Starburst Galaxy

  •  Get started

  •  Working with data

  •  Data engineering

  •  Developer tools

  •  Cluster administration

  •  Security and compliance

  •  Troubleshooting

  • Galaxy status

  •  Reference

  • Access control policy types #

    A policy supplies privileges to an entity such as a catalog, schema, table, view, or column, based on the entity’s assigned attributes, such as tags.

    A policy has the following characteristics:

    Attribute Description
    Name and description The name and description given to the policy upon creation.
    Matching expression A boolean expression that can test whether tags are associated with an entity. Tags can be associated with one or more catalogs, schemas, tables, views, or columns.
    A role that the policy is assigned to The policy is only active if the policy role is contained in the user's current active role set.
    Grants of privileges on entities A set of privileges that can either be granted or denied. You can identify all tables in a catalog by selecting All schemas and All tables in the Scope section of the Policies tab. The entities on which policies can grant privileges are catalogs, schemas, tables, views, and columns.
    Combined privilege checks with role-based privileges When checking privileges, role-based privileges and attribute-based privileges from policies are combined using the same rules as are used for multiple role-based privileges:

    • ALLOW privileges are additive, so the allowed privileges on the entity are the union of role-based and attribute-based ALLOW privileges from either source.
    • However, a DENY privilege from either role-based or attribute-based privileges overrides an ALLOW privilege from either source.

    Role-based access control #

    A role has a name and an optional description. A role can be granted privileges on entities such as clusters, catalogs, and tables.

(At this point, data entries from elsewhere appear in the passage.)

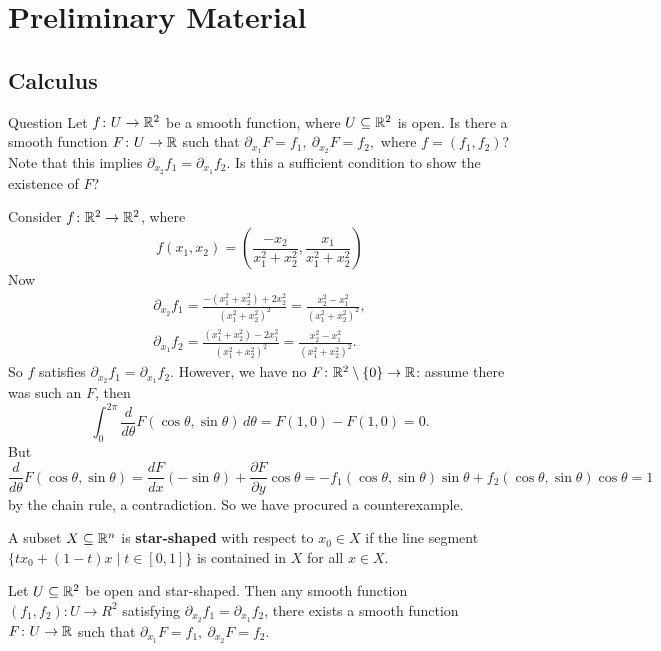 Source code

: \section{Preliminary Material}
\subsection{Calculus}
\begin{namedthing}{Question}
    Let $f \colon U \to \mathbb{R}^2$ be a smooth function, where $U \subseteq \mathbb{R}^2$ is open. Is there a smooth function $F \colon U \to \mathbb{R}$ such that $\partial _{x_1}F=f_1, \ \partial _{x_2}F=f_2,$ where $f=(f_1,f_2)$? Note that this implies $\partial _{x_2}f_1=\partial _{x_1}f_2$. Is this a sufficient condition to show the existence of $F$?
\end{namedthing}
\begin{example}
    Consider $f \colon \mathbb{R}^2 \to \mathbb{R}^2$, where \[
        f(x_1,x_2)= \left( \frac{-x_2}{x_1^2+x_2^2} , \frac{x_1}{x_1^2+x_2^2}\right) 
    \] Now  
    \begin{gather*}
        \partial _{x_2}f_1= \frac{-(x_1^2+x_2^2)+2x_2^2}{(x_1^2+x_2^2)^2}=\frac{x_2^2-x_1^2}{(x_1^2+x_2^2)^2},\\ 
        \partial _{x_1}f_2= \frac{(x_1^2+x_2^2)-2x_1^2}{(x_1^2+x_2^2)^2}=\frac{x_2^2-x_1^2}{(x_1^2+x_2^2)^2}.
    \end{gather*} So $f$ satisfies $\partial _{x_2}f_1=\partial _{x_1}f_2$. However, we have no $F \colon \mathbb{R}^2 \setminus \{0\} \to \mathbb{R}$: assume there was such an $F$, then \[
    \int_{0}^{2\pi } \frac{d}{d\theta}F(\cos \theta, \sin \theta) \, d\theta=F(1,0)-F(1,0)=0.
    \] But \[
    \frac{d}{d\theta}F( \cos \theta ,\sin  \theta)= \frac{dF}{dx}(-\sin \theta)+\frac{\partial F}{\partial y}\cos \theta=-f_1(\cos \theta, \sin \theta) \sin \theta+f_2 (\cos \theta, \sin \theta) \cos \theta=1
    \] by the chain rule, a contradiction. So we have procured a counterexample.
\end{example}
\begin{definition}
    A subset $X\subseteq \mathbb{R}^n $ is \textbf{star-shaped} with respect to $x_0\in X$ if the line segment $\{tx_0+(1-t)x\mid t \in [0,1]\} $ is contained in $X$ for all $x \in X$.
\end{definition}
\begin{theorem}
    Let $U \subseteq \mathbb{R}^2$ be open and star-shaped. Then any smooth function $(f_1,f_2) \colon U \to R^2$ satisfying $\partial _{x_2}f_1=\partial _{x_1}f_2$, there exists a smooth function $F \colon U \to \mathbb{R}$ such that $\partial _{x_1}F=f_1, \ \partial _{x_2}F=f_2$.
\end{theorem}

This provides fine-grained control that protects your data, and allows you to define just the right mix of allowed actions and access for each function in your organization.

    You can manage users, roles, and privileges in the Access - Users section and the Access - Roles and privileges section of Starburst Galaxy.

    All actions are controlled by privileges or ownership.

    Attribute-based access control #

    The attribute-based access control system of Starburst Galaxy allows the combination of policies and attributes, such as tags, to further manage role access to entities such as catalogs, schemas, tables, views, and columns.

    A policy can grant privileges that can apply to different entities, such as a schema and a table. A policy is only active if the policy role is contained in the user’s current active role set.

    Starburst Galaxy combines attribute-based privilege grants and role-based privilege grants to determine role access to entities.

    For more information, see Access control basics.

    Matching expressions #

    The matching expression is a boolean expression that uses parentheses and the AND, OR and NOT operators. HAS_TAG(example_tag) is a special function operator that is applied using the name of a tag as a parameter. If the tag is associated with the set of tags on an entity, it returns true. As with SQL expressions, matching expression operators are case-insensitive, but by convention are usually written as uppercase.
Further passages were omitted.